Workers, by and large, are happy. Absenteeism has plunged to about 3% from 20% when General Motors ran the facility. Empty beer cans have vanished from the plant parking lot; union grievances are down sharply, and brawls among workers are a thing of the past.

In that sense, New United Motors Manufacturing Inc.--NUMMI for short--”is an unqualified success,” says John Hammond, managing partner of J. D. Power, the Westlake Village-based market research concern. “Both partners have met their objectives,” he adds. Toyota has won valuable experience with an American work force and gotten around U.S. import quotas, while GM has gained first-hand knowledge of Toyota’s production system.

NUMMI’s “team concept” is being phased in at General Motors’ problem-plagued plant in Van Nuys; GM just announced another joint venture with Toyota in Australia, and Ford and Chrysler are opening U.S. plants with Mazda and Mitsubishi, respectively.

Production has gone smoothly. But sluggish sales have kept this joint venture from being the showcase that its founders envisioned.

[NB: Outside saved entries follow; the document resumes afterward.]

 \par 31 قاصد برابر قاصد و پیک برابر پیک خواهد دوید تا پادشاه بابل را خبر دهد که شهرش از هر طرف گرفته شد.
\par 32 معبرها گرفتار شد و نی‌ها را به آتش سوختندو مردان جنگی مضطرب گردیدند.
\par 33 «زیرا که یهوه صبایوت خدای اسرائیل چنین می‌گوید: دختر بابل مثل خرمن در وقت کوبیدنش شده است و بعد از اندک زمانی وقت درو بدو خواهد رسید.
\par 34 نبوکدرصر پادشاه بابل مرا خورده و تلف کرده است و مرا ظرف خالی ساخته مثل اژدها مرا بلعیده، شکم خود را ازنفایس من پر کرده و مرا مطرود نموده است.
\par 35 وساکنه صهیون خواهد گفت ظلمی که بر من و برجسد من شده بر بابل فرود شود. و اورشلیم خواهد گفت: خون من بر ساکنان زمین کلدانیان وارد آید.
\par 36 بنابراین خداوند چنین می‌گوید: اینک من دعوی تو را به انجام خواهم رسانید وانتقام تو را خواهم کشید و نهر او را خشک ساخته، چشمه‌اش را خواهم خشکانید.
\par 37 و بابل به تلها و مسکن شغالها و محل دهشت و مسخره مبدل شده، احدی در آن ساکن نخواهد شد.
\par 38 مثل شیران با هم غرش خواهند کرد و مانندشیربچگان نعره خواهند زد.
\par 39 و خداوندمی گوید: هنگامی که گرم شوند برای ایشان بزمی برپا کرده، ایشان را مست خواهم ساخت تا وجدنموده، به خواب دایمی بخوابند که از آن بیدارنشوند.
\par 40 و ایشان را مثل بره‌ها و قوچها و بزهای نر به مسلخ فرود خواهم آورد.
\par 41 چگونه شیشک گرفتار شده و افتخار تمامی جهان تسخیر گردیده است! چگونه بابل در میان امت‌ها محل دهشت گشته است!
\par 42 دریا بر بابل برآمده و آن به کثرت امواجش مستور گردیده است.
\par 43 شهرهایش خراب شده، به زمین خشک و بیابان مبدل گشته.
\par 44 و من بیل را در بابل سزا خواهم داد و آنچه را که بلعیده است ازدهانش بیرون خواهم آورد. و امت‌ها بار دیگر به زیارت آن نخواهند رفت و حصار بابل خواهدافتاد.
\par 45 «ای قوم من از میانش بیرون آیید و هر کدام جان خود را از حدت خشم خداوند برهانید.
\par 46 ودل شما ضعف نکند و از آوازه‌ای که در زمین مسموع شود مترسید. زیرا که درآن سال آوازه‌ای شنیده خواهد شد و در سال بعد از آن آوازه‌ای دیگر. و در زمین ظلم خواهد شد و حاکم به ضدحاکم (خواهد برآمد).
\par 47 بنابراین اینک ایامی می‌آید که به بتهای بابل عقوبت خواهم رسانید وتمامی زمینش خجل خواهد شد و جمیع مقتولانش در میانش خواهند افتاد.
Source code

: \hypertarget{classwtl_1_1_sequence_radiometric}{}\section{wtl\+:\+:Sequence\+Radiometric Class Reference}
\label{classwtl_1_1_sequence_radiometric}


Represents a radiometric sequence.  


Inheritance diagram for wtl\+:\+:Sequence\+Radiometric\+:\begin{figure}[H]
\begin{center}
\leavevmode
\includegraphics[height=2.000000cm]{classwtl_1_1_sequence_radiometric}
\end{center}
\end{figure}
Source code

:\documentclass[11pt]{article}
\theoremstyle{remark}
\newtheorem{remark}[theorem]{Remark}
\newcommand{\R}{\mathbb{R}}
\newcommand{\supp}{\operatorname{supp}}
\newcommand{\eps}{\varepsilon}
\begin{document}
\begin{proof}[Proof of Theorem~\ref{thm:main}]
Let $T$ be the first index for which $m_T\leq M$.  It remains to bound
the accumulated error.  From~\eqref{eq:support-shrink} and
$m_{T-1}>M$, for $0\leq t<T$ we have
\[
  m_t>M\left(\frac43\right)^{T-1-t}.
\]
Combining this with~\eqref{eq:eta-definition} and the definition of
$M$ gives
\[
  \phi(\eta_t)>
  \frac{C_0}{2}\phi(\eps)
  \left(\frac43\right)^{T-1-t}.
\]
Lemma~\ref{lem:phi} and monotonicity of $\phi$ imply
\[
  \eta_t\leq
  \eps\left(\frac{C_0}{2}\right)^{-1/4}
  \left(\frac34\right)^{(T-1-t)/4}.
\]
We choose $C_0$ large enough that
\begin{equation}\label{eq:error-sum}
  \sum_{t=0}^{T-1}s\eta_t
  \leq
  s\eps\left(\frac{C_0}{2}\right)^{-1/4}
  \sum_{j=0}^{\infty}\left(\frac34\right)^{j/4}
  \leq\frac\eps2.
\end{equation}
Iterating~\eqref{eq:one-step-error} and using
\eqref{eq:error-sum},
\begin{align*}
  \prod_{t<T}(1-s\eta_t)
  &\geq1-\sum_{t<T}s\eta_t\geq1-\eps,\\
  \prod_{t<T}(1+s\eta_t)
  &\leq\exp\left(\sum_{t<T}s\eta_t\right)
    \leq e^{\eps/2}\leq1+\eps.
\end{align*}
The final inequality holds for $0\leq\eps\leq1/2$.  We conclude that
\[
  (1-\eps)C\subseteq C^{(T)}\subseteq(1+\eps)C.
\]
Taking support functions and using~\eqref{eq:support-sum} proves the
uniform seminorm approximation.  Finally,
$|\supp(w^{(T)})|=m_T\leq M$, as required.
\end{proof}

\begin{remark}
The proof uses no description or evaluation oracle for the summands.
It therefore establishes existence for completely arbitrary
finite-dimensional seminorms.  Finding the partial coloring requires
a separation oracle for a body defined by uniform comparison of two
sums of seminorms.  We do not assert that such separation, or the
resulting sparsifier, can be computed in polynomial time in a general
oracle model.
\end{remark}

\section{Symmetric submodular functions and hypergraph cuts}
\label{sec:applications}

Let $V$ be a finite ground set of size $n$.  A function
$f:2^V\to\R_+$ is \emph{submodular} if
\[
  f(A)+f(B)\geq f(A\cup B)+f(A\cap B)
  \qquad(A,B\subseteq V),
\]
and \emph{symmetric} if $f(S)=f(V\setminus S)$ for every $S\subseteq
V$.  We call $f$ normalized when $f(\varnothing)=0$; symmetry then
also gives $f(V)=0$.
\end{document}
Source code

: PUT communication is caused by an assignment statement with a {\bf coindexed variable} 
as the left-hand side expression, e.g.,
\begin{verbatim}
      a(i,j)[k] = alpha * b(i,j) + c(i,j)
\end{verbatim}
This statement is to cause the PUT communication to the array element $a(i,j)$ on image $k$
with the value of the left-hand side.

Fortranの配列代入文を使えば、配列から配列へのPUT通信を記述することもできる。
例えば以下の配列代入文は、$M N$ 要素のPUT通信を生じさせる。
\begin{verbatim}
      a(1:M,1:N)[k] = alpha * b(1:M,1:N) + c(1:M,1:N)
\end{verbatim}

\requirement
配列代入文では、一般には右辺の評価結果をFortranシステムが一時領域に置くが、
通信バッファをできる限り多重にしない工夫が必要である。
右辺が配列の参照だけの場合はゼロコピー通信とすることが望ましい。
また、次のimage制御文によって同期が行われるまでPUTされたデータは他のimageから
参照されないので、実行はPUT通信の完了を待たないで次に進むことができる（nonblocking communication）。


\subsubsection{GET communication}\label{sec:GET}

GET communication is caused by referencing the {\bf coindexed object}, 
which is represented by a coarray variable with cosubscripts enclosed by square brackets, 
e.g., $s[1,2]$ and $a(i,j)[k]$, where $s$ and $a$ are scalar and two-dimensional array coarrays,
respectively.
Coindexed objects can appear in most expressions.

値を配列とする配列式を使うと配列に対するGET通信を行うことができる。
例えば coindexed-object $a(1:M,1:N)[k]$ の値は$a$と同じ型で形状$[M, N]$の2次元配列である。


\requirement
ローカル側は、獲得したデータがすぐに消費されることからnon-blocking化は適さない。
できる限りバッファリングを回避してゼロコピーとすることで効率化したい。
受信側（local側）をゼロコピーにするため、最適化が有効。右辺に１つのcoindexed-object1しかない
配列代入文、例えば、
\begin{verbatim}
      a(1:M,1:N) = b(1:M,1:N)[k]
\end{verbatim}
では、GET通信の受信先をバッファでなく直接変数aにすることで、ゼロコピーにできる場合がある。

Despite plaudits from Consumer Reports magazine (“assembled, fitted and finished as well as any Toyota we’ve seen”), the Nova is languishing in the nation’s showrooms.

NUMMI has cut production three times this year; still, a 222-day supply of Novas is glutting dealers’ lots, according to Ward’s Automotive Reports. (A 60-day supply is considered normal in the automobile industry.) Attrition has cut the number of production workers here by 8%, to around 1,600, but NUMMI has stuck to its commitment to avoid layoffs.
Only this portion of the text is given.